How to bin age data into categories - issues with setting highs and lows-CodePudding

I need to put 'F1: AGE' into categorical bins: (unknown, 17 and under, 18-25, 26-35, 36-45, 46-55, 56 )

I have replaced all non-numeric values with a missing values. So far my code is:

age_index = df['F1: AGE'].str.isnumeric()
age_index = age_index.fillna(False)
dfy.loc[~age_index, 'F1: AGE'] = np.nan

From here, I am not sure where to go. I am wanting to use pd.cut() but what I have tried has given me:

Error: Bin edges must be unique

Along with about a dozen other errors from overthinking, I am completely stuck. Any help on how to create these bins and labels and have them properly work would be great.
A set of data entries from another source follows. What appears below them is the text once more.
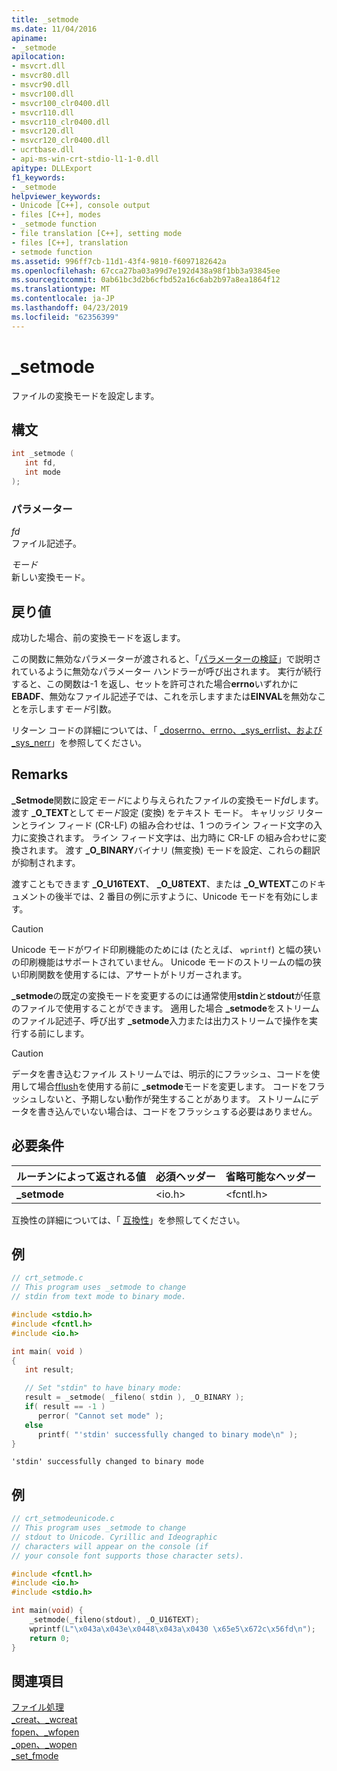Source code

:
 ```yaml
---
title: _setmode
ms.date: 11/04/2016
apiname:
- _setmode
apilocation:
- msvcrt.dll
- msvcr80.dll
- msvcr90.dll
- msvcr100.dll
- msvcr100_clr0400.dll
- msvcr110.dll
- msvcr110_clr0400.dll
- msvcr120.dll
- msvcr120_clr0400.dll
- ucrtbase.dll
- api-ms-win-crt-stdio-l1-1-0.dll
apitype: DLLExport
f1_keywords:
- _setmode
helpviewer_keywords:
- Unicode [C++], console output
- files [C++], modes
- _setmode function
- file translation [C++], setting mode
- files [C++], translation
- setmode function
ms.assetid: 996ff7cb-11d1-43f4-9810-f6097182642a
ms.openlocfilehash: 67cca27ba03a99d7e192d438a98f1bb3a93845ee
ms.sourcegitcommit: 0ab61bc3d2b6cfbd52a16c6ab2b97a8ea1864f12
ms.translationtype: MT
ms.contentlocale: ja-JP
ms.lasthandoff: 04/23/2019
ms.locfileid: "62356399"
---
```

# <a name="setmode"></a>_setmode

ファイルの変換モードを設定します。

## <a name="syntax"></a>構文

```C
int _setmode (
   int fd,
   int mode
);
```

### <a name="parameters"></a>パラメーター

*fd*<br/>
ファイル記述子。

*モード*<br/>
新しい変換モード。

## <a name="return-value"></a>戻り値

成功した場合、前の変換モードを返します。

この関数に無効なパラメーターが渡されると、「[パラメーターの検証](../../c-runtime-library/parameter-validation.md)」で説明されているように無効なパラメーター ハンドラーが呼び出されます。 実行が続行すると、この関数は-1 を返し、セットを許可された場合**errno**いずれかに**EBADF**、無効なファイル記述子では、これを示しますまたは**EINVAL**を無効なことを示します*モード*引数。

リターン コードの詳細については、「 [_doserrno、errno、_sys_errlist、および _sys_nerr](../../c-runtime-library/errno-doserrno-sys-errlist-and-sys-nerr.md)」を参照してください。

## <a name="remarks"></a>Remarks

**_Setmode**関数に設定*モード*により与えられたファイルの変換モード*fd*します。 渡す **_O_TEXT**として*モード*設定 (変換) をテキスト モード。 キャリッジ リターンとライン フィード (CR-LF) の組み合わせは、1 つのライン フィード文字の入力に変換されます。 ライン フィード文字は、出力時に CR-LF の組み合わせに変換されます。 渡す **_O_BINARY**バイナリ (無変換) モードを設定、これらの翻訳が抑制されます。

渡すこともできます **_O_U16TEXT**、 **_O_U8TEXT**、または **_O_WTEXT**このドキュメントの後半では、2 番目の例に示すように、Unicode モードを有効にします。

> [!CAUTION]
> Unicode モードがワイド印刷機能のためには (たとえば、 `wprintf`) と幅の狭いの印刷機能はサポートされていません。 Unicode モードのストリームの幅の狭い印刷関数を使用するには、アサートがトリガーされます。

**_setmode**の既定の変換モードを変更するのには通常使用**stdin**と**stdout**が任意のファイルで使用することができます。 適用した場合 **_setmode**をストリームのファイル記述子、呼び出す **_setmode**入力または出力ストリームで操作を実行する前にします。

> [!CAUTION]
> データを書き込むファイル ストリームでは、明示的にフラッシュ、コードを使用して場合[fflush](fflush.md)を使用する前に **_setmode**モードを変更します。 コードをフラッシュしないと、予期しない動作が発生することがあります。 ストリームにデータを書き込んでいない場合は、コードをフラッシュする必要はありません。

## <a name="requirements"></a>必要条件

|ルーチンによって返される値|必須ヘッダー|省略可能なヘッダー|
|-------------|---------------------|----------------------|
|**_setmode**|\<io.h>|\<fcntl.h>|

互換性の詳細については、「 [互換性](../../c-runtime-library/compatibility.md)」を参照してください。

## <a name="example"></a>例

```C
// crt_setmode.c
// This program uses _setmode to change
// stdin from text mode to binary mode.

#include <stdio.h>
#include <fcntl.h>
#include <io.h>

int main( void )
{
   int result;

   // Set "stdin" to have binary mode:
   result = _setmode( _fileno( stdin ), _O_BINARY );
   if( result == -1 )
      perror( "Cannot set mode" );
   else
      printf( "'stdin' successfully changed to binary mode\n" );
}
```

```Output
'stdin' successfully changed to binary mode
```

## <a name="example"></a>例

```C
// crt_setmodeunicode.c
// This program uses _setmode to change
// stdout to Unicode. Cyrillic and Ideographic
// characters will appear on the console (if
// your console font supports those character sets).

#include <fcntl.h>
#include <io.h>
#include <stdio.h>

int main(void) {
    _setmode(_fileno(stdout), _O_U16TEXT);
    wprintf(L"\x043a\x043e\x0448\x043a\x0430 \x65e5\x672c\x56fd\n");
    return 0;
}
```

## <a name="see-also"></a>関連項目

[ファイル処理](../../c-runtime-library/file-handling.md)<br/>
[_creat、_wcreat](creat-wcreat.md)<br/>
[fopen、_wfopen](fopen-wfopen.md)<br/>
[_open、_wopen](open-wopen.md)<br/>
[_set_fmode](set-fmode.md)<br/>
CodePudding user response：

For pd.cut you do need to provide uniqe bin edges - usually this would be something like this:

binned = pd.cut(my_data, bins=[-np.inf, 17, 25, 35, 45, 55, np.inf])

optionally you can use labels to name your bins however you'd like:

binned = pd.cut(
    my_data,
    bins=[-np.inf, 17, 25, 35, 45, 55, np.inf],
    labels=["17 and under", "18-25", "26-35", "36-45", "46-55", "56 "],
)